= Huaihai opera =

Form of traditional Chinese theatre

Huaihai opera (淮海戏 (淮海戲)) is a form of local traditional Chinese theatre which combines musics, vocal performance, and dance. Some plays contain mime, acrobatics, and Kung fu. It was created in the 19th century and fully developed in the World War II. The form is popular in Shuyang, Suqian, Lianyungang and Yancheng, with the dialect of Shuyang as the standard pronunciation.

==History==
Huaihai opera began in the years around the 1830s and originally as a folk ditty in Shuyang. Fifty years later, several famous troupes were found and spread to the other regions near Shuyang rapidly. In 1900, female artists first appeared on the stage. In the Second Sino-Japanese War (World War II), almost all the artists jointed the resistance. The artists wrote and played hundreds of new operas in order to energize the people. This also was the fully developed and recognised time for the Huaihai opera.

==Modern development==
The four decades from the 1950s to 1980s were another golden age for the opera. However, the diversified means of cultural consumption and the impacts from TV programs, pop music, and internet have almost driven the opera into a blind alley. Furthermore, the influence of Western culture has also left the younger generations impatient with the slow pacing of Huaihai opera. In response, the opera began to see reform starting in the 1990s, whereas these reforms have been hampered by a lack of funding that makes the performance of new plays difficult. It is common for other traditional Chinese operas. Now, Huaihai opera is listed on Chinese National Intangible Cultural Heritage.

==Performers and roles==
Like most of traditional Chinese theatres, a Huaihai opera performer requires a long and arduous apprenticeship beginning from an early age. Before the 1940s, pupils were often

handpicked at a young age by a tutor and trained for at least 5 years on contract from the child's parents. In larger troupes, the pupils would be trained for Peking opera as well, which made the contract even longer. The tutorial skills are copied from the Peking opera. Performers are first trained in acrobatics, followed by singing and gestures. Since the teacher fully provided for the pupil during this period, the student accrued a debt to his master that was later repaid through performance earnings.

===Sheng===
The Sheng (生) is the main male role in Huaihai opera. This role were originally divided into five subtypes.
- The laosheng is a dignified older role. These characters are generally gentlemen, senior officers, generals, and noblemen.
- The Xiaosheng is a young handsome male character. Similar to Kunqu and Peking opera, these characters sing in a high, shrill voice with occasional breaks to represent the voice changing period of adolescence. The xiaosheng performer are often involved in the love stories with beautiful women.
- Wentongsheng: Wentongsheng refers to a bit role.
- Jianbai
- Goujue

===Dan===
The Dan (旦) refers to any female role in Huaihai opera. Dan roles were originally divided into five subtypes.
- Naixiaodan: Naixiaodan refers to little girls.
- Huadan: A vivacious and unmarried woman.
- Qingyi: A virtuous and elite woman.
- Laodan: An old woman.
- Caidan: A female clown role.

==Staging==
The Huaihai opera is fairly close to people's lives and it can be played at anywhere. After the 1880s, some opera stages were built according to the stage of Peking opera. The stages have traditionally been square platforms. The action on stage is usually visible from at least three sides.

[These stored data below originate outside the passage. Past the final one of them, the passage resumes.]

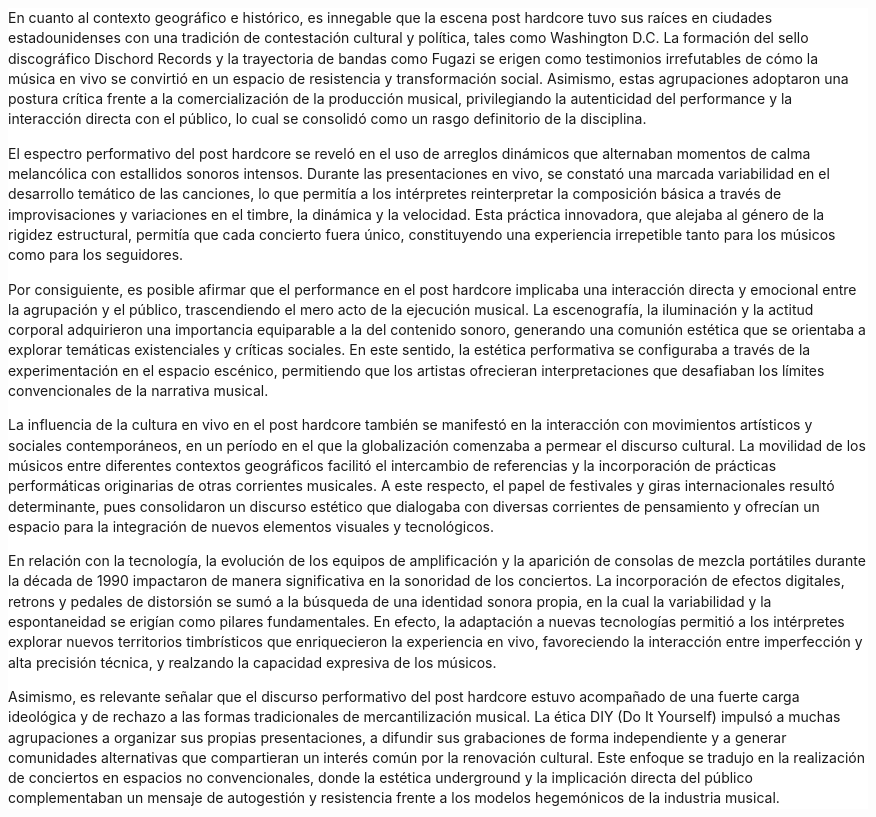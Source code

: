 En cuanto al contexto geográfico e histórico, es innegable que la escena post hardcore tuvo sus
raíces en ciudades estadounidenses con una tradición de contestación cultural y política, tales como
Washington D.C. La formación del sello discográfico Dischord Records y la trayectoria de bandas como
Fugazi se erigen como testimonios irrefutables de cómo la música en vivo se convirtió en un espacio
de resistencia y transformación social. Asimismo, estas agrupaciones adoptaron una postura crítica
frente a la comercialización de la producción musical, privilegiando la autenticidad del performance
y la interacción directa con el público, lo cual se consolidó como un rasgo definitorio de la
disciplina.

El espectro performativo del post hardcore se reveló en el uso de arreglos dinámicos que alternaban
momentos de calma melancólica con estallidos sonoros intensos. Durante las presentaciones en vivo,
se constató una marcada variabilidad en el desarrollo temático de las canciones, lo que permitía a
los intérpretes reinterpretar la composición básica a través de improvisaciones y variaciones en el
timbre, la dinámica y la velocidad. Esta práctica innovadora, que alejaba al género de la rigidez
estructural, permitía que cada concierto fuera único, constituyendo una experiencia irrepetible
tanto para los músicos como para los seguidores.

Por consiguiente, es posible afirmar que el performance en el post hardcore implicaba una
interacción directa y emocional entre la agrupación y el público, trascendiendo el mero acto de la
ejecución musical. La escenografía, la iluminación y la actitud corporal adquirieron una importancia
equiparable a la del contenido sonoro, generando una comunión estética que se orientaba a explorar
temáticas existenciales y críticas sociales. En este sentido, la estética performativa se
configuraba a través de la experimentación en el espacio escénico, permitiendo que los artistas
ofrecieran interpretaciones que desafiaban los límites convencionales de la narrativa musical.

La influencia de la cultura en vivo en el post hardcore también se manifestó en la interacción con
movimientos artísticos y sociales contemporáneos, en un período en el que la globalización comenzaba
a permear el discurso cultural. La movilidad de los músicos entre diferentes contextos geográficos
facilitó el intercambio de referencias y la incorporación de prácticas performáticas originarias de
otras corrientes musicales. A este respecto, el papel de festivales y giras internacionales resultó
determinante, pues consolidaron un discurso estético que dialogaba con diversas corrientes de
pensamiento y ofrecían un espacio para la integración de nuevos elementos visuales y tecnológicos.

En relación con la tecnología, la evolución de los equipos de amplificación y la aparición de
consolas de mezcla portátiles durante la década de 1990 impactaron de manera significativa en la
sonoridad de los conciertos. La incorporación de efectos digitales, retrons y pedales de distorsión
se sumó a la búsqueda de una identidad sonora propia, en la cual la variabilidad y la espontaneidad
se erigían como pilares fundamentales. En efecto, la adaptación a nuevas tecnologías permitió a los
intérpretes explorar nuevos territorios timbrísticos que enriquecieron la experiencia en vivo,
favoreciendo la interacción entre imperfección y alta precisión técnica, y realzando la capacidad
expresiva de los músicos.

Asimismo, es relevante señalar que el discurso performativo del post hardcore estuvo acompañado de
una fuerte carga ideológica y de rechazo a las formas tradicionales de mercantilización musical. La
ética DIY (Do It Yourself) impulsó a muchas agrupaciones a organizar sus propias presentaciones, a
difundir sus grabaciones de forma independiente y a generar comunidades alternativas que
compartieran un interés común por la renovación cultural. Este enfoque se tradujo en la realización
de conciertos en espacios no convencionales, donde la estética underground y la implicación directa
del público complementaban un mensaje de autogestión y resistencia frente a los modelos hegemónicos
de la industria musical.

==Aural performance elements==

===Stage speech===
Huaihai opera is performed using both Shuyang dialect and Modern Standard Chinese now.

===Song===
The most common tunes of Huaihai opera are "Eastern" as well as "Good Sights". The song lyrics generally includes emotive, condemnatory, narrative, descriptive, disputive, and "shared space separate sensations" lyrics.

===Music===
The accompaniment for a Huaihai opera performance includes an ensemble of melodic and percussion instruments. The lead melodic instrument is the sanxian, a three-stringed fretless plucked musical instrument. The second melodic instrument is the erhu, a two-stringed bowed musical instrument. Since the instruments of Peking opera are introduced, the percussion instruments like the daluo, xiaoluo, and naobo have played more important role in the performance.

==Repertoire==
The repertoire of Huaihai opera involves of over 100 works. Most of the works are focused on the lives of ordinary people. The plays taken from historical novels or traditional stories are also very popular.